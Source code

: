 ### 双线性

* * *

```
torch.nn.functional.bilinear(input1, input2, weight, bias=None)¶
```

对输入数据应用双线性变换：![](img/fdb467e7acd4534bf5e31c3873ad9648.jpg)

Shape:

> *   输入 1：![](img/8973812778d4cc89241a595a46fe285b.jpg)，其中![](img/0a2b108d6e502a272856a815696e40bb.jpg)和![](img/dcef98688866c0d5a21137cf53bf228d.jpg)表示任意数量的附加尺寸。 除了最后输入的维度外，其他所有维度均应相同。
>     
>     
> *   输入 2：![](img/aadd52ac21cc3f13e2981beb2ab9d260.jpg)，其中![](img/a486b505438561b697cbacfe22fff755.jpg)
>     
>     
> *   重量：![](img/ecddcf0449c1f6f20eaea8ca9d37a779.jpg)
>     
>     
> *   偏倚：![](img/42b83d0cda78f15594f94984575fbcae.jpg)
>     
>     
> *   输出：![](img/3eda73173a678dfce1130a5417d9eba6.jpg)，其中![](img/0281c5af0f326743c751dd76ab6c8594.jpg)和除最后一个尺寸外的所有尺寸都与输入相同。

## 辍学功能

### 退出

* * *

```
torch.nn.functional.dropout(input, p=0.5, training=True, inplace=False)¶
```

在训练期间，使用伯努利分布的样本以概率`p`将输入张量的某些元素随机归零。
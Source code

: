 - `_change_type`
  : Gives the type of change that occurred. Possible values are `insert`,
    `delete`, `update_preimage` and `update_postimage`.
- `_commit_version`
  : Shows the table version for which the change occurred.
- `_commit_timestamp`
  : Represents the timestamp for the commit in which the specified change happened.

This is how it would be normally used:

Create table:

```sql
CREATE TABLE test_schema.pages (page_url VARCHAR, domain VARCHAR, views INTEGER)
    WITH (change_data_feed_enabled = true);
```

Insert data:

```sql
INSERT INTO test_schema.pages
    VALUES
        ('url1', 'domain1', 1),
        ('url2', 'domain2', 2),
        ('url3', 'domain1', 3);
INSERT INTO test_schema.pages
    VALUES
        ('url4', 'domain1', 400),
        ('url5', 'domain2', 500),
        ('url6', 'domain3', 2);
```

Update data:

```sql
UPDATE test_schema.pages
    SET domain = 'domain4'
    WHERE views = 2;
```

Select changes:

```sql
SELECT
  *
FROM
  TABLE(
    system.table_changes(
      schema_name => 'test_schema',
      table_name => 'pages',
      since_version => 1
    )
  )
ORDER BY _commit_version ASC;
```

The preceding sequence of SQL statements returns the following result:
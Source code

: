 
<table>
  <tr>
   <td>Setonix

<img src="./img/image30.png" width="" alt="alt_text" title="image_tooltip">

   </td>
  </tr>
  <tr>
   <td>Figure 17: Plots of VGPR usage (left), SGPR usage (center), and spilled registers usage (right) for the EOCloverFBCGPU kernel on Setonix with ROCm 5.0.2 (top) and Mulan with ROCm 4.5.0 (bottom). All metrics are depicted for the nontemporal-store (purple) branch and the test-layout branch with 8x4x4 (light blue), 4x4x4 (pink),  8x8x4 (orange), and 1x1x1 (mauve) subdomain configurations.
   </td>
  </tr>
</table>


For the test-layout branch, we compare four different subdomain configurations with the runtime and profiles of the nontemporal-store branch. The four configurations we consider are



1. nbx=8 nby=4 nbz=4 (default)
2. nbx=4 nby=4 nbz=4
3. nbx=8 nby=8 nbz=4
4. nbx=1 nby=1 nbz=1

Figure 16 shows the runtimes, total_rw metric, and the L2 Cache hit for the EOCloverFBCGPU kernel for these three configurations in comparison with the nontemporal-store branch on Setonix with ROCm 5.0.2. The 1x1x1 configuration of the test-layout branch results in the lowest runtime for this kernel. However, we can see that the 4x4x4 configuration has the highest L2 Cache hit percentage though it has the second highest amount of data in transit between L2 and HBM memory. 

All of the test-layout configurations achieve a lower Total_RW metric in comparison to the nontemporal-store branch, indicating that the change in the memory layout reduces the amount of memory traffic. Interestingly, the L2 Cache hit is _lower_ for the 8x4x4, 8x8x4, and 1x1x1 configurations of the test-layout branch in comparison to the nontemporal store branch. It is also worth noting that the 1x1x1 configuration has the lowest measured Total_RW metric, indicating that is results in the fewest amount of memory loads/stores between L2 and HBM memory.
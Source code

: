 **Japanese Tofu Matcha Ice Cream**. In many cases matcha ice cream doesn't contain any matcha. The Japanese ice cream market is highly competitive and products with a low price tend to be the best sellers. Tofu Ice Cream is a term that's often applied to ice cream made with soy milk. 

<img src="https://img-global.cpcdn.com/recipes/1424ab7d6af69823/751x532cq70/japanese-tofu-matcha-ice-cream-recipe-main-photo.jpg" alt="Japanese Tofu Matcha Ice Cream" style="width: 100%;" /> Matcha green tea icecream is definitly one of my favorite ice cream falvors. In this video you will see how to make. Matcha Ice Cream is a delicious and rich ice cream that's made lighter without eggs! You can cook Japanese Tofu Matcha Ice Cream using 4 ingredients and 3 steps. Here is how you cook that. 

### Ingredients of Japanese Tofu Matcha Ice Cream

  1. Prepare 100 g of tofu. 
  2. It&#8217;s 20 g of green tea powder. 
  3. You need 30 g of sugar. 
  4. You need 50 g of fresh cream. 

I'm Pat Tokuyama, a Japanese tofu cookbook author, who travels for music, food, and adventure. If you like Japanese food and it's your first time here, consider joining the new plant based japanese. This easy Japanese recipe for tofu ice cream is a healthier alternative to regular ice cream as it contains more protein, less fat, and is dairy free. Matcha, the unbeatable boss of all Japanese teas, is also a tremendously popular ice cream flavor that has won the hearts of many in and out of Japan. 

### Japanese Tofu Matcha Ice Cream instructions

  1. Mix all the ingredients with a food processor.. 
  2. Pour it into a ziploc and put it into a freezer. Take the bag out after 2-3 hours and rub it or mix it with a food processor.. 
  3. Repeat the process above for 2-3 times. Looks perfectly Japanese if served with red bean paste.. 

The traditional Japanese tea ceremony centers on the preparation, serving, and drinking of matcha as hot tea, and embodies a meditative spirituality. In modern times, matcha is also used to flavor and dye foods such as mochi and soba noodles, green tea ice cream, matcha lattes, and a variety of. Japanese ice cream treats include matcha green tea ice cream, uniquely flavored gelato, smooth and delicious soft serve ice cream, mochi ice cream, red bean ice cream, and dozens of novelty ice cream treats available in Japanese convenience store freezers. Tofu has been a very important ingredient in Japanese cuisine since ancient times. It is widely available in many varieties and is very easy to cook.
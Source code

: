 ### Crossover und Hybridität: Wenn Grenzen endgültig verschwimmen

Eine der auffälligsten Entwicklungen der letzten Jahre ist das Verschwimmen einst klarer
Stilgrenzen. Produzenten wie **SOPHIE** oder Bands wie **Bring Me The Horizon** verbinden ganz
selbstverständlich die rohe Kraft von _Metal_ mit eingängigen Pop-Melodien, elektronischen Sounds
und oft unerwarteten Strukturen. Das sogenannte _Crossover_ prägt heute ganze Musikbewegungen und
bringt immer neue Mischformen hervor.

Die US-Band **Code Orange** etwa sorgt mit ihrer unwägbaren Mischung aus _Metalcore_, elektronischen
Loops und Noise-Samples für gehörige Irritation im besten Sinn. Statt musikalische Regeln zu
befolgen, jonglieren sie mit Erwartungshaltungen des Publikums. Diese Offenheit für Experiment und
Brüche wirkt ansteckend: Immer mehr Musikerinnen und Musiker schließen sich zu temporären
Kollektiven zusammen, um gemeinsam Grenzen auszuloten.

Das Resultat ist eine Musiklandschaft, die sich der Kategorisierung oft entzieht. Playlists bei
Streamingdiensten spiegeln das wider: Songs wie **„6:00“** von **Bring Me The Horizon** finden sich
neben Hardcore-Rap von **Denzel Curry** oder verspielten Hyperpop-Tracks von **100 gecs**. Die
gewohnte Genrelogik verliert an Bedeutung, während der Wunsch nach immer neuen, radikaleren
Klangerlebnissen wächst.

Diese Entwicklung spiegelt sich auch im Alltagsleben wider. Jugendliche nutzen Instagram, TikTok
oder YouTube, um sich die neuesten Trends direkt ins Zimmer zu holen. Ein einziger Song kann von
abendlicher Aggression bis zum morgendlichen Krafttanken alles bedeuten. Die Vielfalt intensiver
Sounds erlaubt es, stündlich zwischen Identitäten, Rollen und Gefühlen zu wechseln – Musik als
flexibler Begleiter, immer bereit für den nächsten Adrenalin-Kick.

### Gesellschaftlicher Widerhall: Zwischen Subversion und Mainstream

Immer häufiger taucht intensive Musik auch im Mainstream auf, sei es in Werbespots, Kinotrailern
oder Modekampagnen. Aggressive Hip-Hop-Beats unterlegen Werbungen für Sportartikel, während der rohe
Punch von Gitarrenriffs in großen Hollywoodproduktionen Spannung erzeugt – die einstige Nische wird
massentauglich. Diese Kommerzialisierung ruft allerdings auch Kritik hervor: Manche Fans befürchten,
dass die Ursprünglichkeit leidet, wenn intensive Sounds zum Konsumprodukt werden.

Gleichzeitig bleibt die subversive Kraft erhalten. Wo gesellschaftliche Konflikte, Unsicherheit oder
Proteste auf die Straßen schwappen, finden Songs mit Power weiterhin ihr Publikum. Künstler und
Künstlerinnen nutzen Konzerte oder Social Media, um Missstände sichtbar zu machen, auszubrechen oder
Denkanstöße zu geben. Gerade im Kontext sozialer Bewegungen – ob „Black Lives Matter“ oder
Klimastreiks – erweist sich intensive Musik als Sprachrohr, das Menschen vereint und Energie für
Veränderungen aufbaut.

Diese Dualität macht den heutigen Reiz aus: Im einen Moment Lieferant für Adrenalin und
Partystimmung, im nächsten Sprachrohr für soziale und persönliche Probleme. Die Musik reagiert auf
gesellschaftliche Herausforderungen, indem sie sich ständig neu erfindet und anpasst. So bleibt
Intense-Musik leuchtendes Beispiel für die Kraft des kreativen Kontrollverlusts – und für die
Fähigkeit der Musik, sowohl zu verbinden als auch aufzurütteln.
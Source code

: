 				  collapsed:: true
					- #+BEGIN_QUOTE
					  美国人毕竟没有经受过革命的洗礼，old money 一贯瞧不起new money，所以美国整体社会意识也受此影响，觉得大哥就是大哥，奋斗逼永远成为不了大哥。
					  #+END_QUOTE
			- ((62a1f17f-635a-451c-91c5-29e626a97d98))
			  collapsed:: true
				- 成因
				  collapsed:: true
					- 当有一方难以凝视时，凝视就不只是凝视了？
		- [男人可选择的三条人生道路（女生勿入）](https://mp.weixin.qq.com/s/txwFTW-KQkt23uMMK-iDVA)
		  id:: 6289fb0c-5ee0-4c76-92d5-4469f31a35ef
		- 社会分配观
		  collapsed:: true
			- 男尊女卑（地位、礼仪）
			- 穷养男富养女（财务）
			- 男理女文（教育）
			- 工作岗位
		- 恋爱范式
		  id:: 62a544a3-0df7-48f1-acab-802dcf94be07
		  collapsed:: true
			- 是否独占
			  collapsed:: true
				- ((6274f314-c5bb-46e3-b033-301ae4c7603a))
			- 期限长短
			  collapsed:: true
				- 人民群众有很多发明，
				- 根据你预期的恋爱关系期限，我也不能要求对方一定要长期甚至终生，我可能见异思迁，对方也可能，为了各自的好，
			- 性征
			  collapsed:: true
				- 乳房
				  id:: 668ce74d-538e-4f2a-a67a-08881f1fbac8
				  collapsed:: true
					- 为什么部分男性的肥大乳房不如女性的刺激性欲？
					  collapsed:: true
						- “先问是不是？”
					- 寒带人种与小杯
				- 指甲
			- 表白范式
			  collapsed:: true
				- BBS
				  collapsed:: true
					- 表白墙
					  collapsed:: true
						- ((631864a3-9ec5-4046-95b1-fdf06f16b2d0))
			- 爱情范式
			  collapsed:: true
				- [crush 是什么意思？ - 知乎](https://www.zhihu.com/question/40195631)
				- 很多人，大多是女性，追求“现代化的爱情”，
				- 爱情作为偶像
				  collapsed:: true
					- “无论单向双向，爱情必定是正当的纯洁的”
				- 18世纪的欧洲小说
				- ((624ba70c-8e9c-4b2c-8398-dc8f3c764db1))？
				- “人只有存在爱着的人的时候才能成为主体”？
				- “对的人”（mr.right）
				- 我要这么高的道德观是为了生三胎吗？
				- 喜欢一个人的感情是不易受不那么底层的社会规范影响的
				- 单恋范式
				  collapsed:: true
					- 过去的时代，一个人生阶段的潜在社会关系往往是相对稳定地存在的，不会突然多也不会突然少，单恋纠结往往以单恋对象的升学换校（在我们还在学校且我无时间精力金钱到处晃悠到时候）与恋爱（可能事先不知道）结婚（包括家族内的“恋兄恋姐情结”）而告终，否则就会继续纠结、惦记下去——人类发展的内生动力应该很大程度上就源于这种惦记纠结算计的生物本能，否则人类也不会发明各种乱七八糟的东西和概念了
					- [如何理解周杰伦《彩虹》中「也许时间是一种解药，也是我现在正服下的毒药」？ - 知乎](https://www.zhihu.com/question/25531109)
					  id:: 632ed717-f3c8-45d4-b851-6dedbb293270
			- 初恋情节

Activity: Using the listing above, state how many lines contain the string "width". Give the number by itself.

Your solution: 2